Die USA sind das Zentrum des kapitalistischen Weltsystems. Das erklärt die unzähligen Machenschaften, die dieses Land zum Geißel der Menschheit machen. Doch die Tyrannen an der Semiperipherie: Hussein, Milosevic, und nun Putin, spricht das nicht von ihrer Schuld an ihren Angriffskriegen frei. Die USA haben Gorbatschow reingelegt, und trotz dokumentierter Zusicherungen, die NATO nicht bis an Russlands Grenzen zu erweitern, die NATO bis an Russlands Grenzen erweitert. Die USA haben Putin signalisiert: Die Sicherheitsgespräche werden zu keinem Ergebnis führen, und wir nehmen sogar in Kauf, dass du die Ukraine militärisch angreifst. In der Propaganda klang das so: Wir wissen, dass Putin einen Angriff auf die Ukraine plant.

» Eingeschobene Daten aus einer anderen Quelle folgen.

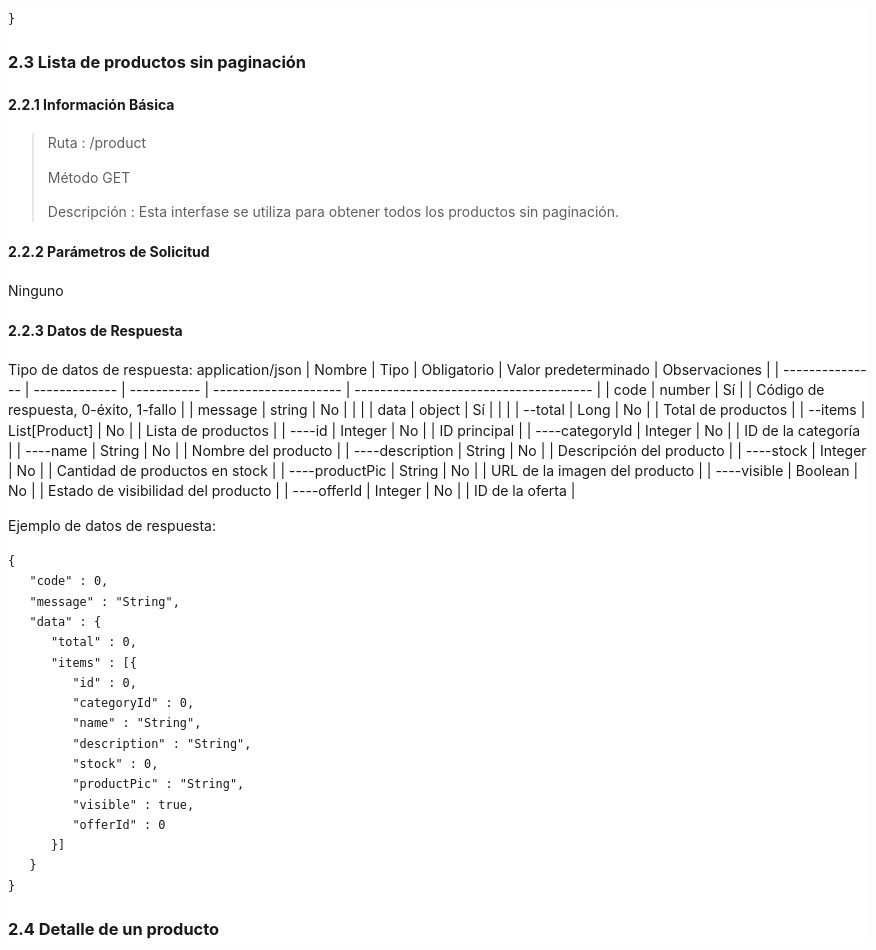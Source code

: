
 ```
}
```

### 2.3 Lista de productos sin paginación


#### 2.2.1 Información Básica
> Ruta : /product
>
> Método GET
>
> Descripción : Esta interfase se utiliza para obtener todos los productos sin paginación.

#### 2.2.2 Parámetros de Solicitud

Ninguno

#### 2.2.3 Datos de Respuesta

Tipo de datos de respuesta: application/json
| Nombre          | Tipo          | Obligatorio | Valor predeterminado | Observaciones                         |
| --------------- | ------------- | ----------- | -------------------- | ------------------------------------- |
| code            | number        | Sí          |                      | Código de respuesta, 0-éxito, 1-fallo |
| message         | string        | No          |                      |                                       |
| data            | object        | Sí          |                      |                                       |
| --total         | Long          | No          |                      | Total de productos                    |
| --items         | List[Product] | No          |                      | Lista de productos                    |
| ----id          | Integer       | No          |                      | ID principal                          |
| ----categoryId  | Integer       | No          |                      | ID de la categoría                    |
| ----name        | String        | No          |                      | Nombre del producto                   |
| ----description | String        | No          |                      | Descripción del producto              |
| ----stock       | Integer       | No          |                      | Cantidad de productos en stock        |
| ----productPic  | String        | No          |                      | URL de la imagen del producto         |
| ----visible     | Boolean       | No          |                      | Estado de visibilidad del producto    |
| ----offerId     | Integer       | No          |                      | ID de la oferta                       |

Ejemplo de datos de respuesta:
```
{
   "code" : 0,
   "message" : "String",
   "data" : {
      "total" : 0,
      "items" : [{
         "id" : 0,
         "categoryId" : 0,
         "name" : "String",
         "description" : "String",
         "stock" : 0,
         "productPic" : "String",
         "visible" : true,
         "offerId" : 0
      }]
   }
}
```

### 2.4 Detalle de un producto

Den Haag sollte nun seine Tore für die Verbrecher der Angriffskriege gegen Jugoslawien (1999), Afghanistan (2001) den Irak (2003) und Libyen (2011) öffnen. Diese Kriege hatten verschiedene Hintergründe, aber jeder von ihnen überschritt die Schwelle zum völkerrechtwidrigen Angriffskrieg (ob nun mit UNO-Mandat oder ohne). Auch Putin sollte in den Haag nicht vor verschlossenen Toren stehen bleiben, das Kriegsverbrechertribunal sollte ihn herzlich willkommen heißen.

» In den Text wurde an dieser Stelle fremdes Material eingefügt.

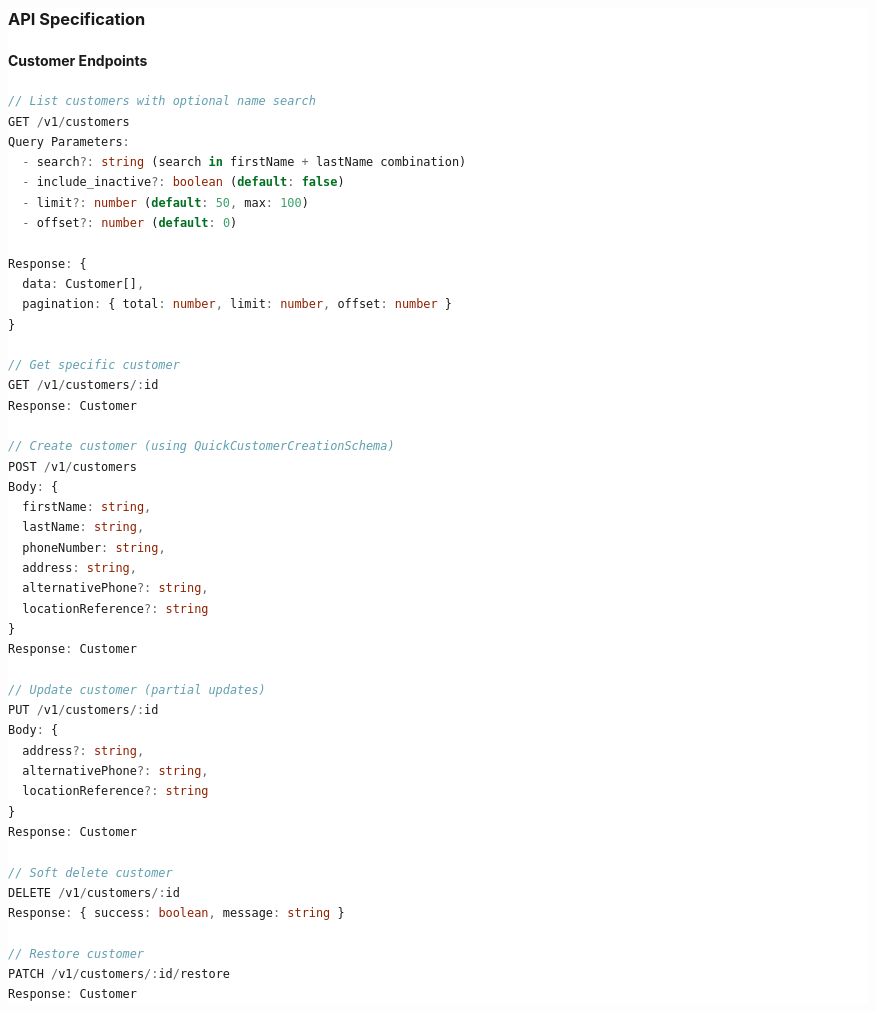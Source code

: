 ### API Specification

#### Customer Endpoints

```typescript
// List customers with optional name search
GET /v1/customers
Query Parameters:
  - search?: string (search in firstName + lastName combination)
  - include_inactive?: boolean (default: false)
  - limit?: number (default: 50, max: 100)
  - offset?: number (default: 0)

Response: {
  data: Customer[],
  pagination: { total: number, limit: number, offset: number }
}

// Get specific customer
GET /v1/customers/:id
Response: Customer

// Create customer (using QuickCustomerCreationSchema)
POST /v1/customers
Body: {
  firstName: string,
  lastName: string,
  phoneNumber: string,
  address: string,
  alternativePhone?: string,
  locationReference?: string
}
Response: Customer

// Update customer (partial updates)
PUT /v1/customers/:id
Body: {
  address?: string,
  alternativePhone?: string,
  locationReference?: string
}
Response: Customer

// Soft delete customer
DELETE /v1/customers/:id
Response: { success: boolean, message: string }

// Restore customer
PATCH /v1/customers/:id/restore
Response: Customer
```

Europa ist im Krieg. Wie von den USA geplant, wird es seine Wirtschaftsbeziehungen zu Russland kappen, und dadurch großen Schaden nehmen. Die USA befinden sich in der schwersten Krise ihrer Geschichte, und werden versuchen, diese Krise auf Kosten Europas zu lösen. Deshalb muss in Europa eine Politik der Wahrheit beginnen. Europa darf sich nicht weiter hinter Narrativen und Kriegslügen verstecken, sondern muss in die Realität zurückfinden. Europa hat keine Feinde, es hat aber skrupellose (USA, Russland) und problematische Partner (China, Indien). Europa muss einerseits zwischen USA und China bzw. USA und Russland vermitteln, andererseits seinen eigenen Platz in der Welt als unabhängiger politischer Akteur und Konkurrent dieser Mächte finden.

Russisch-Mordor und Lügenimperium USA sind temporäre Escheinungen, diese Supermächte werden sich transformieren, und zwar zu bloßen Großmächten, weniger stark und weniger böse als bisher. Der totalitäre chinesische Überwachungsstaat und die Wundertüte Indien, die ihre dunkle Seite noch nicht gezeigt hat, weil noch nicht mächtig genug, sind nicht besser als die USA und Russland. Doch das sind nunmal die Machtblöcke auf diesem Planeten, willkommen in der Geopolitik. Europa kann den Anstoß dazu geben, die Regeln der Geopolitik fairer, humaner, win-win-artiger zu gestalten. Die USA und Russland spielen, wie schon im Kalten Krieg, ein Nullsummenspiel. Im Zeitalter der Nuklearwaffen hat ein Nullsummenspiel die Neigung, bei Eskalation zu einer Lose-Lose-Situation zu werden.